In my little home among the Willapa Hills, we average more than 110 inches of rain each year, with 192 days of measurable rainfall.  That is 30 inches a year more than the highest rainfall picked up in Portland and many surrounding communities. Indeed, the least amount of rain received at the Grays River hatchery — 75.9 inches in 1985 — was still higher than Portland’s average yearly rainfall. (data up to 2006) Astoria averages less than 70 inches a year.   
Yet Astoria has almost the same number of rainy days at 191. 
Thus the Grays River valley in particular lies in a perfect hydrophilic place for precipitation — inland just enough from the coast, tucked between the first ridges of hills that harvest the fresh clouds with their peaks.  
I never tire of it. 
It could rain 100 days in a row here — it often does — yet it can be different each day. This is a wild and dynamic meteorologic magic to which we are privileged. 
I will not go on about its practical benefits, yes it waters our gardens, grows our trees and feeds our river songs.  
It washes our streets, greens our fields.’ 
It calls our salmon back from the ocean. 
It hides our tears.  
I write best, and most often in the rain. Sitting in my recliner looking out my window or stomping through the wet fields and forest brings relentless words to mind. 
Conversely, I have been trained by my time on the wet side of the state to associate a rainless day with outdoor projects and work to be done. 
Seize the golden day between the storms. Make hay while the sun shines.
Comes now a year when a dry summer follows a dry spring, following a winter punctuated by an unusual number of sunny days. Good for motorcycles and horseback rides, for outdoor projects that usually would not even get started until mid-summer.  Not so good for quiet contemplation at the keyboard. 
So it was this summer that my grass dried to brittle yellow before June had even past. So it was that the cows and horses huddled in the shade rather than graze on the dwindling grass.  

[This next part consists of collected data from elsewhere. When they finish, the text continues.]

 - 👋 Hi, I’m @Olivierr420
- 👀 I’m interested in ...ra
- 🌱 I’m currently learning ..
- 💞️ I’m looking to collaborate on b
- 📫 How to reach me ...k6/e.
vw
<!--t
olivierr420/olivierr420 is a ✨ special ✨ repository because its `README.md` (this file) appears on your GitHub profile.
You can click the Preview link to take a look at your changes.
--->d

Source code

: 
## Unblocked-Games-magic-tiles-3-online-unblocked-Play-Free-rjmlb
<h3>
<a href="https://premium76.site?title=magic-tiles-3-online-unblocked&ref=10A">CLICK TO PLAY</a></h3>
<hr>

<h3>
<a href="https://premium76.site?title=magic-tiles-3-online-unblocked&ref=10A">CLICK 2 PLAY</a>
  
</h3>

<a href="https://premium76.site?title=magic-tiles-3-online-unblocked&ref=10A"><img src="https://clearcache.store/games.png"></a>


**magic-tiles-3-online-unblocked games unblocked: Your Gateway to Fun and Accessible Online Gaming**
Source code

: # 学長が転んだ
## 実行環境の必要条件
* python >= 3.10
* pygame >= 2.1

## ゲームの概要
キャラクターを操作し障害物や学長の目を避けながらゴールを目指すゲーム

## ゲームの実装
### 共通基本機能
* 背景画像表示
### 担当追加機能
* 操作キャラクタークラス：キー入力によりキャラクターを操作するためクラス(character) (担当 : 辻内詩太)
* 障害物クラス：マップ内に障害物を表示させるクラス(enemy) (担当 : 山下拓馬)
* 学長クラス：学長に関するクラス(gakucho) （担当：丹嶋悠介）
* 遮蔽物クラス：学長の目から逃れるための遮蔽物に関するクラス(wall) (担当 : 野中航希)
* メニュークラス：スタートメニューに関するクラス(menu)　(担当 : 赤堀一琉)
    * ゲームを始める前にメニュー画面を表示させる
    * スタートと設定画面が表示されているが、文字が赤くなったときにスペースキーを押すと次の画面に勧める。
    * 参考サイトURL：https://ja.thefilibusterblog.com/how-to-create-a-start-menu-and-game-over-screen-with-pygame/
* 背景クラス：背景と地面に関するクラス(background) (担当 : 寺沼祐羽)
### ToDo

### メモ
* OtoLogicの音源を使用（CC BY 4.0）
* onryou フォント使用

Then came a hint of a rainstorm on the weather forecast. A summer storm at last. 
I found myself in a state of anticipation, dashing around cleaning up the yard, watching the clouds gather. I could smell the air thickening, I longed for a growl of thunder to herald the coming rain.  
When at last I awoke to that music on my metal roof I found strange joy in the pre-dawn hours knowing the rain had finally come. Later that morning, I went down and took up my book by the window. I smiled but did not read. I simply looked out at the gray.
I wanted to go out then, in the summer storm.
I wanted to take off my shoes
I had been missing the rain.
-30-
(This article was originally published in the Daily Astorian, 2015)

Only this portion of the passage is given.